I tried bravado. “Sean, there are no monsters or bad guys gonna come into this house ‘cuz they know Poppy’s here. And you know who’s the meanest, toughest Poppy in the world. Me. Bad guys are scared of Poppy.”

I even gave in to the Dark Side one time and growled, “Sean. I am your father. Get your skinny little butt in bed or else!”

Nothing.

Another, softer voice came to me: “Remember Mrs. Giza’s Monster Spray.”

It wasn’t a question. It was instruction. Well, even sleep deprived I remembered Mrs. Linda Giza (because it rhymes with Fleeza, Wheeza, Sneeza, Jeeza and/or Peezza). She was Sean’s (and

Shamus’ before that) preschool teacher. But nothing ‘bout no Monster Spray rang any bells.

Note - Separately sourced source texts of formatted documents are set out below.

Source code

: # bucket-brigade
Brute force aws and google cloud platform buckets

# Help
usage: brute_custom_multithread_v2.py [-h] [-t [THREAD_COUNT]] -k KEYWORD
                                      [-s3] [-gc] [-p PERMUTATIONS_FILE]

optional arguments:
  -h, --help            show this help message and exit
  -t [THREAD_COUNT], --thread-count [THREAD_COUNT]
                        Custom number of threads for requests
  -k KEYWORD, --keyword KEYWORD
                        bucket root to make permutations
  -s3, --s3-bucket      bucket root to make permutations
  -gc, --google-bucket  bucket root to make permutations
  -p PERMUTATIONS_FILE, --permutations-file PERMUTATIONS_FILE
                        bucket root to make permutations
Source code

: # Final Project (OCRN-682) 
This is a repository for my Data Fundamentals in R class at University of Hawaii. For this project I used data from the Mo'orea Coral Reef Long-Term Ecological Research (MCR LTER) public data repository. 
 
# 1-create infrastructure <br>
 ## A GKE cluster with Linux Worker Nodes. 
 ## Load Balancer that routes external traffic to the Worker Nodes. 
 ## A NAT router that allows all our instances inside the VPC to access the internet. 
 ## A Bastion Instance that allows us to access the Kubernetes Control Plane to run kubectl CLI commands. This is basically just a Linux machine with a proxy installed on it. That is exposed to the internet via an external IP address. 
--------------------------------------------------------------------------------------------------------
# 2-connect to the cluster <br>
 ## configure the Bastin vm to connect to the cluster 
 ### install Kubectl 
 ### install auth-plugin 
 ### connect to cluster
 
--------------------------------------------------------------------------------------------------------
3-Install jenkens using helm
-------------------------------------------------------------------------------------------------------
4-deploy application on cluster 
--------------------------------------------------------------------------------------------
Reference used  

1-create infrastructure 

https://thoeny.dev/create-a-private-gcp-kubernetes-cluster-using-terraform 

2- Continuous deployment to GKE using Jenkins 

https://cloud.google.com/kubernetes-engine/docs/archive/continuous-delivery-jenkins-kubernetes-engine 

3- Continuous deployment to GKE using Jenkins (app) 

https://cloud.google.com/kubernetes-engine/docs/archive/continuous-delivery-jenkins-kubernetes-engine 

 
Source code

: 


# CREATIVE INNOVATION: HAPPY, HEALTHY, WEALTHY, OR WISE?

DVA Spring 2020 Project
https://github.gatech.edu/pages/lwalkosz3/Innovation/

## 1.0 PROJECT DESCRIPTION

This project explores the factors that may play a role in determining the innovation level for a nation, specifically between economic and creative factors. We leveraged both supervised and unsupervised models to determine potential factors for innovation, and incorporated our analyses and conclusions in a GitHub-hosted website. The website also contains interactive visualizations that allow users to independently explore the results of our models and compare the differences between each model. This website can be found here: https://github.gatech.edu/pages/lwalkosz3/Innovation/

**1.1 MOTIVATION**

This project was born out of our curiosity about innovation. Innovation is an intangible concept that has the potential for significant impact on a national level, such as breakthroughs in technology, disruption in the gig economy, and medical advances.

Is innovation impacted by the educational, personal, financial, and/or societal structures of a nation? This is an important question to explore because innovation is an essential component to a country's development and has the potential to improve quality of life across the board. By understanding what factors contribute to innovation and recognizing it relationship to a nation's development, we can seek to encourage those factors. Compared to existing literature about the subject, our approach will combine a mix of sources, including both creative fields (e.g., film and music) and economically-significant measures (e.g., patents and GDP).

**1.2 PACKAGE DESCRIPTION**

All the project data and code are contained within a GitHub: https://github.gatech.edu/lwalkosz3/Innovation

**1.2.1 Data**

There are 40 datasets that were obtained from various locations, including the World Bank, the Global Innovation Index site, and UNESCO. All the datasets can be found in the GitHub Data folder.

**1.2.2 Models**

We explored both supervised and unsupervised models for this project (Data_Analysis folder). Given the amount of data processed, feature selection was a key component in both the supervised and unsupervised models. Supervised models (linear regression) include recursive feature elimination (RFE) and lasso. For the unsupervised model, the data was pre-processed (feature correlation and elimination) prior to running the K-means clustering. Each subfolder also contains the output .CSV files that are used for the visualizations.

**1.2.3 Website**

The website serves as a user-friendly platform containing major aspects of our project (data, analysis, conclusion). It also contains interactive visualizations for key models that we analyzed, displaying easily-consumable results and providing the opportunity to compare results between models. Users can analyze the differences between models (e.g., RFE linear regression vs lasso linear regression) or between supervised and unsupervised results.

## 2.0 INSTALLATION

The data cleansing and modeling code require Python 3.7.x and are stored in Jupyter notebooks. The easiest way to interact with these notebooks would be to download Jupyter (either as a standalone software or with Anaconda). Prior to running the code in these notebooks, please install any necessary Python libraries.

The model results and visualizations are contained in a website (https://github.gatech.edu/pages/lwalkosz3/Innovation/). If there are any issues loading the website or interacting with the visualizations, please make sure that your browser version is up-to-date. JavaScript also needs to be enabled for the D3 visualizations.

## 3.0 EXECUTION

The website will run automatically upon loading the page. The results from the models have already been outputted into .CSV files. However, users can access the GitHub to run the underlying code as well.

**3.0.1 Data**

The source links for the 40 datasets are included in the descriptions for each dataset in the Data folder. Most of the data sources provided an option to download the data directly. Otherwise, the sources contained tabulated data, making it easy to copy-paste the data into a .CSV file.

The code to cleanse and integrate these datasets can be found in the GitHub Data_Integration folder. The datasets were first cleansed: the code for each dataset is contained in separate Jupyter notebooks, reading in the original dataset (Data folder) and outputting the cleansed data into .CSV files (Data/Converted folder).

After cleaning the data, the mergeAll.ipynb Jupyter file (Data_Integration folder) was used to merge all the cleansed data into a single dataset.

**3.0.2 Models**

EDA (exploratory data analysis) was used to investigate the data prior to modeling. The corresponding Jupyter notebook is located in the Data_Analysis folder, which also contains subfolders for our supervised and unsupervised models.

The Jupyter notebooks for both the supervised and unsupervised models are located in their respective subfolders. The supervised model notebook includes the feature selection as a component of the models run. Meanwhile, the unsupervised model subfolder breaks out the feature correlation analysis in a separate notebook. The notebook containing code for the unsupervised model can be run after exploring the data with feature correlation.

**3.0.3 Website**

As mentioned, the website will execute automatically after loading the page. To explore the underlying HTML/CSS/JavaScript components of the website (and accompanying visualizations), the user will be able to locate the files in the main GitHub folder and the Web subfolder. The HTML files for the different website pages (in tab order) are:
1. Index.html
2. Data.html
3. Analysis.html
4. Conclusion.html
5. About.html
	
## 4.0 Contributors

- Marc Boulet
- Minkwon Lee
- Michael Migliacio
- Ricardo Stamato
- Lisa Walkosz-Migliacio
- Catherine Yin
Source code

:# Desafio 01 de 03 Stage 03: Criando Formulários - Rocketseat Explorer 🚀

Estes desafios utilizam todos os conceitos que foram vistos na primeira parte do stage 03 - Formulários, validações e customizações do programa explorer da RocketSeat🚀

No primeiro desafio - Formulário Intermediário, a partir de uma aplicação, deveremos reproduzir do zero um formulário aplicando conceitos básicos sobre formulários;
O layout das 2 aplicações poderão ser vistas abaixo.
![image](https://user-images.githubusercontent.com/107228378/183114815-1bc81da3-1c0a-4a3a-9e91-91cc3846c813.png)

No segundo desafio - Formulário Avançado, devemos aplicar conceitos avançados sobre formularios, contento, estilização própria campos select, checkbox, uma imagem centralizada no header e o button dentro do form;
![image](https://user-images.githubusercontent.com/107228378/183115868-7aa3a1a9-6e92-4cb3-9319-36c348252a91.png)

I did get the idea, though.

I hopped out of bed, donned my bathrobe and went to Sean’s side.

Did I ever tell you about Monster Spray? It’s like ‘skeeter spray, but it keeps monsters away. Come on. I just remembered how to make it. You can help.”

And help he did. He added the warm water to a plastic cup. He added pinches of sugar (one for every year he was old), four shakes of salt, a splash of green hot sauce and one unground coffee bean. Sean stirred it up with a dirty fork from the dishwasher and then we went to work. First, I had him close his eyes and flicked some on his hair, and rubbed some of Poppy’s magical elixir on his cheeks and on his pjs. Then I had him do the same to me.

We were protected for the holy task at hand.

In the darkness of morning, with no lights on we went around the house, room by room, scary spot, by scary spot. Wherever Sean thought a monster might be, we flicked our concoction. For the better part of 10 minutes we exorcised Sean’s demons. And, before we were through, he made sure to flick some stuff on a sleeping Mommy and brother Shamus. He wanted them protected, too.

With our job completed, I kissed him and tucked him back into bed. Where, I might add, he stayed until 7 a.m. (a decent waking time).

As I remember, it worked for a couple of days, then we did it again, and again. I fear I did wrong by my boy. Instead of getting rid of his nightmares, I may have played them up and magnified them. I don’t know. Thankfully, he eventually grew out of waking-bad dreams and fortunately he now has a pretty darned-good imagination.

So, there you go. Just another reason I wasn’t nominated for father of the century. I still chuckle when I remember back to those thrilling days of yesteryear, and hopefully you did, too.